Retype only what runs from the line that contains "The primary analysis" through the last line of the listing below, both lines included.

= Dataset extract =
=====

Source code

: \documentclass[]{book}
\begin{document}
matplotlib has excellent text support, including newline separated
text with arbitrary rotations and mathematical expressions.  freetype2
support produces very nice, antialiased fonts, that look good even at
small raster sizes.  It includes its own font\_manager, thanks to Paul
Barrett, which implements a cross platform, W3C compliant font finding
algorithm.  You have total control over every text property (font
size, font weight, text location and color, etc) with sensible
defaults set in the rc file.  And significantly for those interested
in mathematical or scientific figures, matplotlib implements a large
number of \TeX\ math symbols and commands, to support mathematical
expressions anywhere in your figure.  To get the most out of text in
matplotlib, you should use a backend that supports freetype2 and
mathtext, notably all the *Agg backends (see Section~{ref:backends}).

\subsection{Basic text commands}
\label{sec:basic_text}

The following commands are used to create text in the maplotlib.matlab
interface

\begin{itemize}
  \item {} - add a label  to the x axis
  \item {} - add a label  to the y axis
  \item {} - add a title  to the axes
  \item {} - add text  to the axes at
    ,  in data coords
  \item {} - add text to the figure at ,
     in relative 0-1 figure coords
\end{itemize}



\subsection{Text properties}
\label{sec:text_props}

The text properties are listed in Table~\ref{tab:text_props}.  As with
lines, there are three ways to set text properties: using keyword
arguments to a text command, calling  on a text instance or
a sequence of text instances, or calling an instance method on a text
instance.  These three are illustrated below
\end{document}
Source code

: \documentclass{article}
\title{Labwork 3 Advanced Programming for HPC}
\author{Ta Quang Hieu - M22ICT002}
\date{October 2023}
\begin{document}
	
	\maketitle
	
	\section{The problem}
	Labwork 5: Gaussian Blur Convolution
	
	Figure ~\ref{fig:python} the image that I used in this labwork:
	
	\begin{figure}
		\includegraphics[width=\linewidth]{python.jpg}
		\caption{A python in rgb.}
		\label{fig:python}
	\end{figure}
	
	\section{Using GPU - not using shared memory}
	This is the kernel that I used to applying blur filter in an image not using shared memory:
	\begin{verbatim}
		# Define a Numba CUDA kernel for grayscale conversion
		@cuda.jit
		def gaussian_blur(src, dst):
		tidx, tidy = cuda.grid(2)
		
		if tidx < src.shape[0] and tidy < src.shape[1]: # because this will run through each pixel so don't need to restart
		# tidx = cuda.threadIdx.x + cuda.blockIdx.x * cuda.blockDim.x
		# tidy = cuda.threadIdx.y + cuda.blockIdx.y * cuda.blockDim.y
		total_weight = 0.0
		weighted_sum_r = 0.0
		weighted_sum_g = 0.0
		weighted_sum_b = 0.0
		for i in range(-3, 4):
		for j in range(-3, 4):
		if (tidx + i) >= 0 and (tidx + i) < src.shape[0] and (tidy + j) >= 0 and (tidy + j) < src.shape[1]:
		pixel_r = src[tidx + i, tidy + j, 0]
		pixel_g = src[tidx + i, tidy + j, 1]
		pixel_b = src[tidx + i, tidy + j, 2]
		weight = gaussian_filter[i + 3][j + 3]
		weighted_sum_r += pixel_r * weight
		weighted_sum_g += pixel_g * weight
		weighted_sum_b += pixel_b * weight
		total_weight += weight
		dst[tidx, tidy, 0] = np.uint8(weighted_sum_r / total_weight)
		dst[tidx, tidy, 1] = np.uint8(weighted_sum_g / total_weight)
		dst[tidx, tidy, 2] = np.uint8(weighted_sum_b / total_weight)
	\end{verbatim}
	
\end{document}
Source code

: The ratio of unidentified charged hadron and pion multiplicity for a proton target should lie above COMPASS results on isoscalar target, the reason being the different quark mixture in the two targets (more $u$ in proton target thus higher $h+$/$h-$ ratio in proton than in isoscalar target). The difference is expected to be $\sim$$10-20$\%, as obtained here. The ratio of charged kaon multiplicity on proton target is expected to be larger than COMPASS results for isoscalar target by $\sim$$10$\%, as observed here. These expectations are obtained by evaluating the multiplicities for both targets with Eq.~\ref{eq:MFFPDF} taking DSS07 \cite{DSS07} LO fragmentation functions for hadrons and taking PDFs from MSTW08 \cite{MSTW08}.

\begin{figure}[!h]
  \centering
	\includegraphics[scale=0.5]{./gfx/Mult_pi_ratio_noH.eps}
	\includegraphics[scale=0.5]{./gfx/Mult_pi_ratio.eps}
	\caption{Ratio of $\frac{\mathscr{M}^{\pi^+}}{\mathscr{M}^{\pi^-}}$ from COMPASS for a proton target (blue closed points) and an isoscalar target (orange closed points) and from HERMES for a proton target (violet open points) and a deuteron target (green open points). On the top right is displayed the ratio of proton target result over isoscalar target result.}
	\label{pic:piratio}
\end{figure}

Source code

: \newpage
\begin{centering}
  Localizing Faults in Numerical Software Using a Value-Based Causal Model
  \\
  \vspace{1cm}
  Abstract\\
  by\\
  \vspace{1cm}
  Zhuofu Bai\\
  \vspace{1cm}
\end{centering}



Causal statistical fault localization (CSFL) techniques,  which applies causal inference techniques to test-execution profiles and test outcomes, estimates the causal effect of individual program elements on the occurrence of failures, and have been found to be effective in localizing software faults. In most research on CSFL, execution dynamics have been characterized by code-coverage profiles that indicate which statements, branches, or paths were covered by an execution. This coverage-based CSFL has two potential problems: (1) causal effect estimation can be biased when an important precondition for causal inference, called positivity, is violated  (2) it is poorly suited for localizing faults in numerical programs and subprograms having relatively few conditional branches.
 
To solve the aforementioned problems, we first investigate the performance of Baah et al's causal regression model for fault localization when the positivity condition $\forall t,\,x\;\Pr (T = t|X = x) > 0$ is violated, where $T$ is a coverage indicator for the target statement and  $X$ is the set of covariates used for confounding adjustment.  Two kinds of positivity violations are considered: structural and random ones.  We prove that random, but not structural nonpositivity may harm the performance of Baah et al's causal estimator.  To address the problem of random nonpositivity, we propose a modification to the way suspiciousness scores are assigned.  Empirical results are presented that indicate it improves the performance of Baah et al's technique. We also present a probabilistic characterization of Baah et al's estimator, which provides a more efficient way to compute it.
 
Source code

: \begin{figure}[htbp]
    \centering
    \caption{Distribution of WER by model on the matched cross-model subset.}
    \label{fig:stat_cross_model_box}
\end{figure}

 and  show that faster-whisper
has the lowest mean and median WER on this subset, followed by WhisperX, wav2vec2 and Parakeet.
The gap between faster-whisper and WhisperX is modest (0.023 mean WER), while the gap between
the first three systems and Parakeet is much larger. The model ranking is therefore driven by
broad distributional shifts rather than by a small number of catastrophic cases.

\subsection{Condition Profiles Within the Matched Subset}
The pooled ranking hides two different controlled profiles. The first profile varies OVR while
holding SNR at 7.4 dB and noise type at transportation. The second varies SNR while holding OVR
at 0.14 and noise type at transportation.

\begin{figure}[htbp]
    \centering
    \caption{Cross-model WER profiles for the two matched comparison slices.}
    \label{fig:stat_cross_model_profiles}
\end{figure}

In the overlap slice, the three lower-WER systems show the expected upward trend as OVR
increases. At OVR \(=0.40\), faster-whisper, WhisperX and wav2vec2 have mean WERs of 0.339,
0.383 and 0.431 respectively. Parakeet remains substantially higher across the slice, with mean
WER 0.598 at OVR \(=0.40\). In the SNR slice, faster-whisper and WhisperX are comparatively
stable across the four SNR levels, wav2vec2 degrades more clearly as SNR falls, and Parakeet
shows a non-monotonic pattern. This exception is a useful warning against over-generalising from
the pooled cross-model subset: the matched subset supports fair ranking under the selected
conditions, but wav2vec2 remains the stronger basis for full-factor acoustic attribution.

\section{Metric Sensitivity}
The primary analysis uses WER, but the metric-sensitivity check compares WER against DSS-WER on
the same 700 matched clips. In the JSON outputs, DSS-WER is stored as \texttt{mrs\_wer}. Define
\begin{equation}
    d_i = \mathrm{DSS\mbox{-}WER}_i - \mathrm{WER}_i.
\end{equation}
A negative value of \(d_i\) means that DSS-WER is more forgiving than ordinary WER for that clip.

=====

= Solution to this exercise =
The primary analysis uses WER, but the metric-sensitivity check compares WER against DSS-WER on
the same 700 matched clips. In the JSON outputs, DSS-WER is stored as \texttt{mrs\_wer}. Define
\begin{equation}
    d_i = \mathrm{DSS\mbox{-}WER}_i - \mathrm{WER}_i.
\end{equation}
A negative value of \(d_i\) means that DSS-WER is more forgiving than ordinary WER for that clip.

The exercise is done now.